Phase equilibria of the Shergotty meteorite: Constraints on pre-eruptive water contents of martian magmas and fractional crystallization under hydrous conditions

An experimental investigation of the Shergotty meteorite was performed at 0.1 MPa under anhydrous conditions at the quartz-fayalite-magnetite buffer and at 100 and 200 MPa under H2O-saturated conditions at the nickel-nickel oxide buffer. The results of these experiments are used to infer magmatic conditions recorded by co-crystallization of augite and pigeonite phenocrysts found in Shergotty and to investigate the effect of H2O on fractional crystallization paths followed by shergottite magmas. The phase relations and compositions of the homogeneous magnesian pyroxene cores in Shergotty are most closely approximated by crystallization under H2O-saturated conditions at 1120 degreesC (+/- 10 degreesC) and 56 MPa (+/- 18 MPa), corresponding to dissolved H2O contents of 1.8 wt% (+/-0.6 wt%) and a depth of 5 km (+/-1.5 km) in the martian crust (uncertainties are 2 sigma values). The Shergotty magma then lost this water during ascent and eruption.

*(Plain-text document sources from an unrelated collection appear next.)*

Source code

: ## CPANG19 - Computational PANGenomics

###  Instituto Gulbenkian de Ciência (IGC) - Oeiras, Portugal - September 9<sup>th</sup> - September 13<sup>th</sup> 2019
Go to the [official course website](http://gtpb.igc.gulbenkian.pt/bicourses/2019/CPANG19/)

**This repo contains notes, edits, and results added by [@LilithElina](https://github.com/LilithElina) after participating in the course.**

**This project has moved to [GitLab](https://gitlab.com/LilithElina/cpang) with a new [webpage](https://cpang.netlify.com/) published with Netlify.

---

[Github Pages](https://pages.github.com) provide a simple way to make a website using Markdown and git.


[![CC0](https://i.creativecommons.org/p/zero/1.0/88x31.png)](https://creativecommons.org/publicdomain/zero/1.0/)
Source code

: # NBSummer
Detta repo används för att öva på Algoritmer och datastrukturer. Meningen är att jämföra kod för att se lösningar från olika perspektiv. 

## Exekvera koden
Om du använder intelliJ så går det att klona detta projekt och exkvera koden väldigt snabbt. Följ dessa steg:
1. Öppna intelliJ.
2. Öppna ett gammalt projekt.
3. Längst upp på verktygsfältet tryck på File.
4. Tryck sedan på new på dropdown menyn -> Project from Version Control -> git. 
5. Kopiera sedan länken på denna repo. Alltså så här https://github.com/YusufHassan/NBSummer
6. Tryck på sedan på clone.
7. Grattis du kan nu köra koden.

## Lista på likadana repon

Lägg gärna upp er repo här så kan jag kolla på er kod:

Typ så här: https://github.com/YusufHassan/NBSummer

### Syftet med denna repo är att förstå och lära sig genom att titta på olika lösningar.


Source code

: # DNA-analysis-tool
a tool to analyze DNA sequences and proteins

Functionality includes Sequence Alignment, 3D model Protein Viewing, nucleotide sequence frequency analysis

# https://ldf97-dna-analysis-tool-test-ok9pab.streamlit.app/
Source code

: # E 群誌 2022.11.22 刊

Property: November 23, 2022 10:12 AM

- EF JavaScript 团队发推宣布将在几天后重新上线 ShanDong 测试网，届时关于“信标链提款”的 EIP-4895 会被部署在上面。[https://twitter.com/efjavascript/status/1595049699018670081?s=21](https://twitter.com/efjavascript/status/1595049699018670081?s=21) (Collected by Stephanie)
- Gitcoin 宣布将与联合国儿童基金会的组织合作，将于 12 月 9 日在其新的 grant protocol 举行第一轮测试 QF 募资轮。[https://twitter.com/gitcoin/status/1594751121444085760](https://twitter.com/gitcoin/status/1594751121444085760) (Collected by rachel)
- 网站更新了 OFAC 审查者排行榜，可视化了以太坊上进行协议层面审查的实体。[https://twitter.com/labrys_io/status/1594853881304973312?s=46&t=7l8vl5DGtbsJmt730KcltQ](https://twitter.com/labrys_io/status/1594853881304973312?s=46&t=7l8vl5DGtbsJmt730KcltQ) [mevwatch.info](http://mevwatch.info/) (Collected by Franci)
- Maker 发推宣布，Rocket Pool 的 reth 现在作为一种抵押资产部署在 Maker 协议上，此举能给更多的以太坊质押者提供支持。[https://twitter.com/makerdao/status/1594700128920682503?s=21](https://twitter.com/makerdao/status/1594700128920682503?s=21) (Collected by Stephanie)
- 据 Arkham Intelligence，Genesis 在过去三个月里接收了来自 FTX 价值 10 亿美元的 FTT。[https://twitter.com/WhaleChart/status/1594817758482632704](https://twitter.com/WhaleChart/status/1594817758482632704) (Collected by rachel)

Fractional crystallization of the Shergotty magma under anhydrous conditions produces liquids that follow a strong Fe-enrichment trend at nearly constant SiO2. Crystallization under H2O-saturated conditions generates derivative liquids, depleted in FeO and Al2O3 and enriched in SiO2, that are compositionally similar to the Mars Pathfinder andesite rock composition. The presence of similar to1.8 wt% water in Shergotty parental magmas could result from assimilation of hydrated crustal materials or from dehydration of hydrous phases in the mantle source region.